All I want is to efficiently extract two integers from the first line and two cell arrays (or char arrays) each containing the strings respectively to the left and two the right of | in the subsequent lines. Here is the code I tried, but it does not work:
fid = fopen('dataset.txt');
coeffs = textscan(fid, '%s%s', 1, 'Delimiter', ' ');
sequences = textscan(fid, '%s%s', 'Delimiter', '|');
Using "fileread" and "regexp" also seem to be options, but "regexp" seems slower than "textscan".
BTW if anybody can point me to a link where I can find how to extract data from files using Matlab, with examples providing ample coverage of use cases, that would be great.
dpb on 5 Mar 2017
Edited: dpb on 5 Mar 2017
Close, but the first record is numeric, not string...
As for the lament, textscan has a fair number of examples of different types of files to study and the forum here is replete with special cases. It's not possible to have examples that cover all possible issues; one needs must look for the general principles underlying the examples and consider how they relate to the file at hand.

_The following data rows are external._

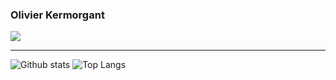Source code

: ### Olivier Kermorgant

![](https://visitor-badge.glitch.me/badge?page_id=oKermorgant.oKermorgant)

--------

![Github stats](https://github-readme-stats.vercel.app/api?username=oKermorgant&theme=default&count_private=true&show_icons=true&hide_title=false&include_all_commits=false)
![Top Langs](https://github-readme-stats.vercel.app/api/top-langs/?username=oKermorgant&layout=compact&hide=Matlab,C,javascript,html,LabVIEW,ProLog,objective-c,M,OpenEdge%20ABL,Batchfile,Perl,Roff,Jupyter%20Notebook,TCL,TLA,CSS,c%23,Makefile,Tex,GLSL&langs_count=8&hide_title=false&theme=default&show_icons=true&include_all_commits=false,is_fork=false)

<!--
**oKermorgant/oKermorgant** is a ✨ _special_ ✨ repository because its `README.md` (this file) appears on your GitHub profile.

Here are some ideas to get you started:

- 🔭 I’m currently working on ...
- 🌱 I’m currently learning ...
- 👯 I’m looking to collaborate on ...
- 🤔 I’m looking for help with ...
- 💬 Ask me about ...
- 📫 How to reach me: ...
- 😄 Pronouns: ...
- ⚡ Fun fact: ...
-->
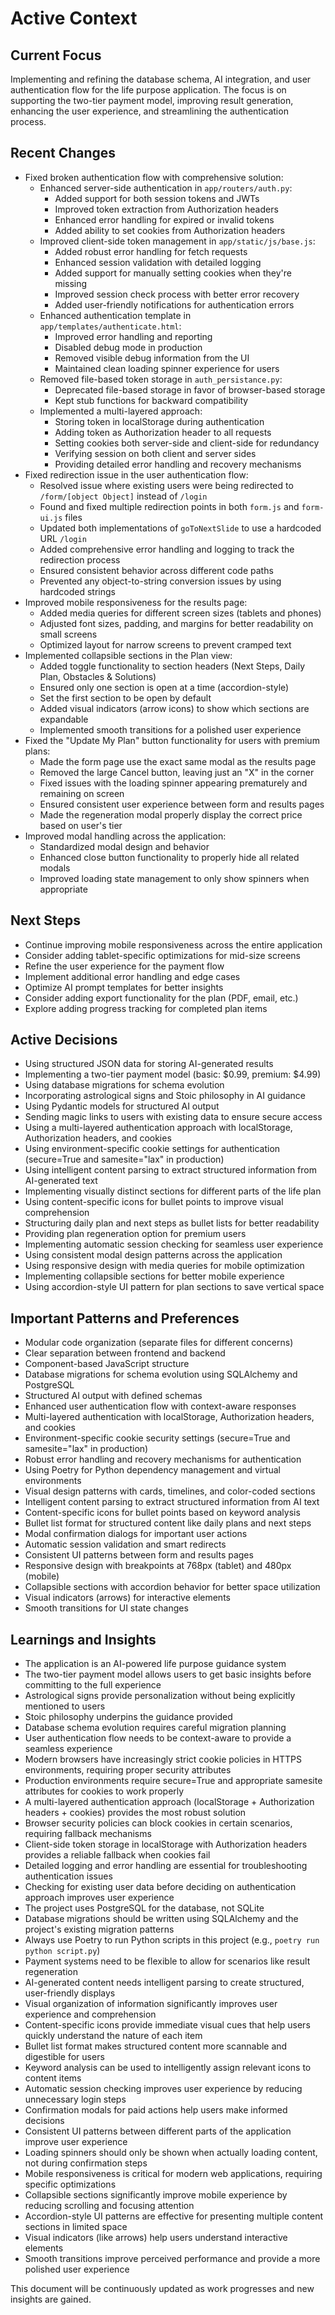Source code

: # Active Context

## Current Focus
Implementing and refining the database schema, AI integration, and user authentication flow for the life purpose application. The focus is on supporting the two-tier payment model, improving result generation, enhancing the user experience, and streamlining the authentication process.

## Recent Changes
- Fixed broken authentication flow with comprehensive solution:
  - Enhanced server-side authentication in `app/routers/auth.py`:
    - Added support for both session tokens and JWTs
    - Improved token extraction from Authorization headers
    - Enhanced error handling for expired or invalid tokens
    - Added ability to set cookies from Authorization headers
  - Improved client-side token management in `app/static/js/base.js`:
    - Added robust error handling for fetch requests
    - Enhanced session validation with detailed logging
    - Added support for manually setting cookies when they're missing
    - Improved session check process with better error recovery
    - Added user-friendly notifications for authentication errors
  - Enhanced authentication template in `app/templates/authenticate.html`:
    - Improved error handling and reporting
    - Disabled debug mode in production
    - Removed visible debug information from the UI
    - Maintained clean loading spinner experience for users
  - Removed file-based token storage in `auth_persistance.py`:
    - Deprecated file-based storage in favor of browser-based storage
    - Kept stub functions for backward compatibility
  - Implemented a multi-layered approach:
    - Storing token in localStorage during authentication
    - Adding token as Authorization header to all requests
    - Setting cookies both server-side and client-side for redundancy
    - Verifying session on both client and server sides
    - Providing detailed error handling and recovery mechanisms
- Fixed redirection issue in the user authentication flow:
  - Resolved issue where existing users were being redirected to `/form/[object Object]` instead of `/login`
  - Found and fixed multiple redirection points in both `form.js` and `form-ui.js` files
  - Updated both implementations of `goToNextSlide` to use a hardcoded URL `/login`
  - Added comprehensive error handling and logging to track the redirection process
  - Ensured consistent behavior across different code paths
  - Prevented any object-to-string conversion issues by using hardcoded strings
- Improved mobile responsiveness for the results page:
  - Added media queries for different screen sizes (tablets and phones)
  - Adjusted font sizes, padding, and margins for better readability on small screens
  - Optimized layout for narrow screens to prevent cramped text
- Implemented collapsible sections in the Plan view:
  - Added toggle functionality to section headers (Next Steps, Daily Plan, Obstacles & Solutions)
  - Ensured only one section is open at a time (accordion-style)
  - Set the first section to be open by default
  - Added visual indicators (arrow icons) to show which sections are expandable
  - Implemented smooth transitions for a polished user experience
- Fixed the "Update My Plan" button functionality for users with premium plans:
  - Made the form page use the exact same modal as the results page
  - Removed the large Cancel button, leaving just an "X" in the corner
  - Fixed issues with the loading spinner appearing prematurely and remaining on screen
  - Ensured consistent user experience between form and results pages
  - Made the regeneration modal properly display the correct price based on user's tier
- Improved modal handling across the application:
  - Standardized modal design and behavior
  - Enhanced close button functionality to properly hide all related modals
  - Improved loading state management to only show spinners when appropriate

## Next Steps
- Continue improving mobile responsiveness across the entire application
- Consider adding tablet-specific optimizations for mid-size screens
- Refine the user experience for the payment flow
- Implement additional error handling and edge cases
- Optimize AI prompt templates for better insights
- Consider adding export functionality for the plan (PDF, email, etc.)
- Explore adding progress tracking for completed plan items

## Active Decisions
- Using structured JSON data for storing AI-generated results
- Implementing a two-tier payment model (basic: $0.99, premium: $4.99)
- Using database migrations for schema evolution
- Incorporating astrological signs and Stoic philosophy in AI guidance
- Using Pydantic models for structured AI output
- Sending magic links to users with existing data to ensure secure access
- Using a multi-layered authentication approach with localStorage, Authorization headers, and cookies
- Using environment-specific cookie settings for authentication (secure=True and samesite="lax" in production)
- Using intelligent content parsing to extract structured information from AI-generated text
- Implementing visually distinct sections for different parts of the life plan
- Using content-specific icons for bullet points to improve visual comprehension
- Structuring daily plan and next steps as bullet lists for better readability
- Providing plan regeneration option for premium users
- Implementing automatic session checking for seamless user experience
- Using consistent modal design patterns across the application
- Using responsive design with media queries for mobile optimization
- Implementing collapsible sections for better mobile experience
- Using accordion-style UI pattern for plan sections to save vertical space

## Important Patterns and Preferences
- Modular code organization (separate files for different concerns)
- Clear separation between frontend and backend
- Component-based JavaScript structure
- Database migrations for schema evolution using SQLAlchemy and PostgreSQL
- Structured AI output with defined schemas
- Enhanced user authentication flow with context-aware responses
- Multi-layered authentication with localStorage, Authorization headers, and cookies
- Environment-specific cookie security settings (secure=True and samesite="lax" in production)
- Robust error handling and recovery mechanisms for authentication
- Using Poetry for Python dependency management and virtual environments
- Visual design patterns with cards, timelines, and color-coded sections
- Intelligent content parsing to extract structured information from AI text
- Content-specific icons for bullet points based on keyword analysis
- Bullet list format for structured content like daily plans and next steps
- Modal confirmation dialogs for important user actions
- Automatic session validation and smart redirects
- Consistent UI patterns between form and results pages
- Responsive design with breakpoints at 768px (tablet) and 480px (mobile)
- Collapsible sections with accordion behavior for better space utilization
- Visual indicators (arrows) for interactive elements
- Smooth transitions for UI state changes

## Learnings and Insights
- The application is an AI-powered life purpose guidance system
- The two-tier payment model allows users to get basic insights before committing to the full experience
- Astrological signs provide personalization without being explicitly mentioned to users
- Stoic philosophy underpins the guidance provided
- Database schema evolution requires careful migration planning
- User authentication flow needs to be context-aware to provide a seamless experience
- Modern browsers have increasingly strict cookie policies in HTTPS environments, requiring proper security attributes
- Production environments require secure=True and appropriate samesite attributes for cookies to work properly
- A multi-layered authentication approach (localStorage + Authorization headers + cookies) provides the most robust solution
- Browser security policies can block cookies in certain scenarios, requiring fallback mechanisms
- Client-side token storage in localStorage with Authorization headers provides a reliable fallback when cookies fail
- Detailed logging and error handling are essential for troubleshooting authentication issues
- Checking for existing user data before deciding on authentication approach improves user experience
- The project uses PostgreSQL for the database, not SQLite
- Database migrations should be written using SQLAlchemy and the project's existing migration patterns
- Always use Poetry to run Python scripts in this project (e.g., `poetry run python script.py`)
- Payment systems need to be flexible to allow for scenarios like result regeneration
- AI-generated content needs intelligent parsing to create structured, user-friendly displays
- Visual organization of information significantly improves user experience and comprehension
- Content-specific icons provide immediate visual cues that help users quickly understand the nature of each item
- Bullet list format makes structured content more scannable and digestible for users
- Keyword analysis can be used to intelligently assign relevant icons to content items
- Automatic session checking improves user experience by reducing unnecessary login steps
- Confirmation modals for paid actions help users make informed decisions
- Consistent UI patterns between different parts of the application improve user experience
- Loading spinners should only be shown when actually loading content, not during confirmation steps
- Mobile responsiveness is critical for modern web applications, requiring specific optimizations
- Collapsible sections significantly improve mobile experience by reducing scrolling and focusing attention
- Accordion-style UI patterns are effective for presenting multiple content sections in limited space
- Visual indicators (like arrows) help users understand interactive elements
- Smooth transitions improve perceived performance and provide a more polished user experience

This document will be continuously updated as work progresses and new insights are gained.
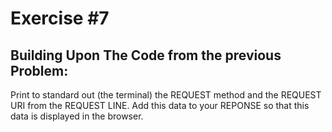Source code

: # Exercise #7
<!-- markdownlint-disable -->
<h2>Building Upon The Code from the previous Problem:</h2>

<p>Print to standard out (the terminal) the REQUEST method and the REQUEST URI from the REQUEST LINE.
Add this data to your REPONSE so that this data is displayed in the browser.</p>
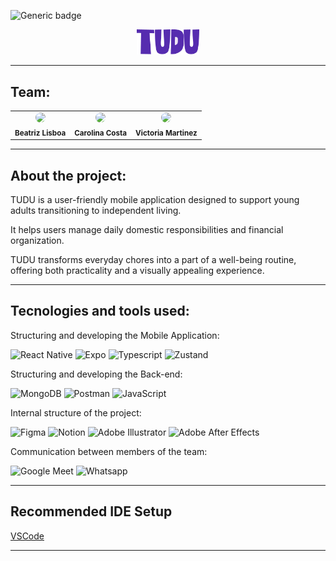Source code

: ![Generic badge](https://img.shields.io/badge/status-completed-562CAF)

<div align="center">
<img src="https://github.com/carolinacosta4/TUDU/blob/main/app/assets/images/logo_purple.png" width="20%">
</div>

<hr>

## Team:

<table align="center">
    <tr>
        <td align="center">
        <img style="border-radius: 50%; width="100px;" src="https://secure.gravatar.com/avatar/8b4cccf89e0ce076e75cab5bed238dd1b7cc86f58079ff70b9d6c7300431d96f?s=1600&d=identicon" width="100px;"><br>
        <sub>
        <b>Beatriz Lisboa</br>
        </td>
	<td align="center">
        <img style="border-radius: 50%; width="100px;" src="https://gitlab.com/uploads/-/system/user/avatar/25198727/avatar.png?width=800" width="100px;"><br>
        <sub>
        <b>Carolina Costa</br>
        </td>
        <td align="center">
        <img style="border-radius: 50%; width="100px;" src="https://gitlab.com/uploads/-/system/user/avatar/25198746/avatar.png?width=800" width="100px;"><br>
        <sub>
        <b>Victoria Martinez</br>
        </td>
    </tr>
</table>
<hr>

## About the project:

TUDU is a user-friendly mobile application designed to support young adults transitioning to independent living. 

It helps users manage daily domestic responsibilities and financial organization. 

TUDU transforms everyday chores into a part of a well-being routine, offering both practicality and a visually appealing experience.

<hr>


## Tecnologies and tools used:

Structuring and developing the Mobile Application:

![React Native](https://img.shields.io/badge/ReactNative-222222?style=for-the-badge&logo=React&logoColor=)
![Expo](https://img.shields.io/badge/Expo-000020?style=for-the-badge&logo=expo&logoColor=white)
![Typescript](https://shields.io/badge/TypeScript-3178C6?logo=TypeScript&logoColor=FFF&style=flat-square)
![Zustand](https://img.shields.io/badge/Zustand-black.svg)

Structuring and developing the Back-end:

![MongoDB](https://img.shields.io/badge/-MongoDB-13aa52?style=for-the-badge&logo=mongodb&logoColor=white)
![Postman](https://img.shields.io/badge/Postman-FF6C37?style=for-the-badge&logo=Postman&logoColor=white)
![JavaScript](https://shields.io/badge/JavaScript-F7DF1E?logo=JavaScript&logoColor=000&style=flat-square)

Internal structure of the project:

![Figma](https://img.shields.io/badge/figma-%23F24E1E.svg?style=for-the-badge&logo=figma&logoColor=white)
![Notion](https://img.shields.io/badge/Notion-000000?style=for-the-badge&logo=notion&logoColor=white)
![Adobe Illustrator](https://img.shields.io/badge/Illustrator-black.svg)
![Adobe After Effects](https://img.shields.io/badge/After%20Effects-black.svg)


Communication between members of the team:

![Google Meet](https://img.shields.io/badge/Google%20Meet-00897B?style=for-the-badge&logo=google-meet&logoColor=white)
![Whatsapp](https://img.shields.io/badge/WhatsApp-25D366?style=for-the-badge&logo=whatsapp&logoColor=white)

<hr>

## Recommended IDE Setup

[VSCode](https://code.visualstudio.com/)

<hr>
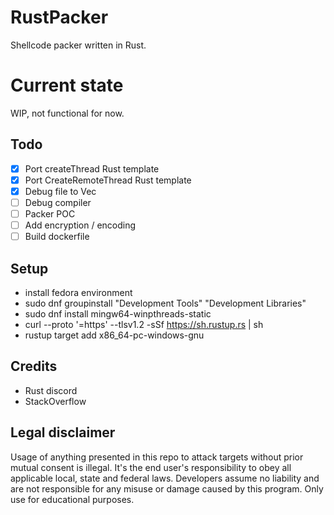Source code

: # RustPacker
Shellcode packer written in Rust.

# Current state
WIP, not functional for now.

## Todo
- [X] Port createThread Rust template
- [X] Port CreateRemoteThread Rust template
- [X] Debug file to Vec<u8>
- [ ] Debug compiler
- [ ] Packer POC
- [ ] Add encryption / encoding
- [ ] Build dockerfile

## Setup
- install fedora environment
- sudo dnf groupinstall "Development Tools" "Development Libraries"
- sudo dnf install mingw64-winpthreads-static
- curl --proto '=https' --tlsv1.2 -sSf https://sh.rustup.rs | sh
- rustup target add x86_64-pc-windows-gnu

## Credits
- Rust discord
- StackOverflow

## Legal disclaimer
Usage of anything presented in this repo to attack targets without prior mutual consent is illegal. It's the end user's responsibility to obey all applicable local, state and federal laws. Developers assume no liability and are not responsible for any misuse or damage caused by this program. Only use for educational purposes.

For the most part, the issue is simply building a format string that matches the record structure and then applying that to the file in the proper sequence for the proper number of times. The most difficult issue in general does have to do with processing undelimited strings or fixed-width files as the C format rules on field width are based on the concept of fields separated by white space as opposed to actual firm character column counts; hence when one use '%s' on a field that isn't really wanted to be treated as such, havoc can often ensue...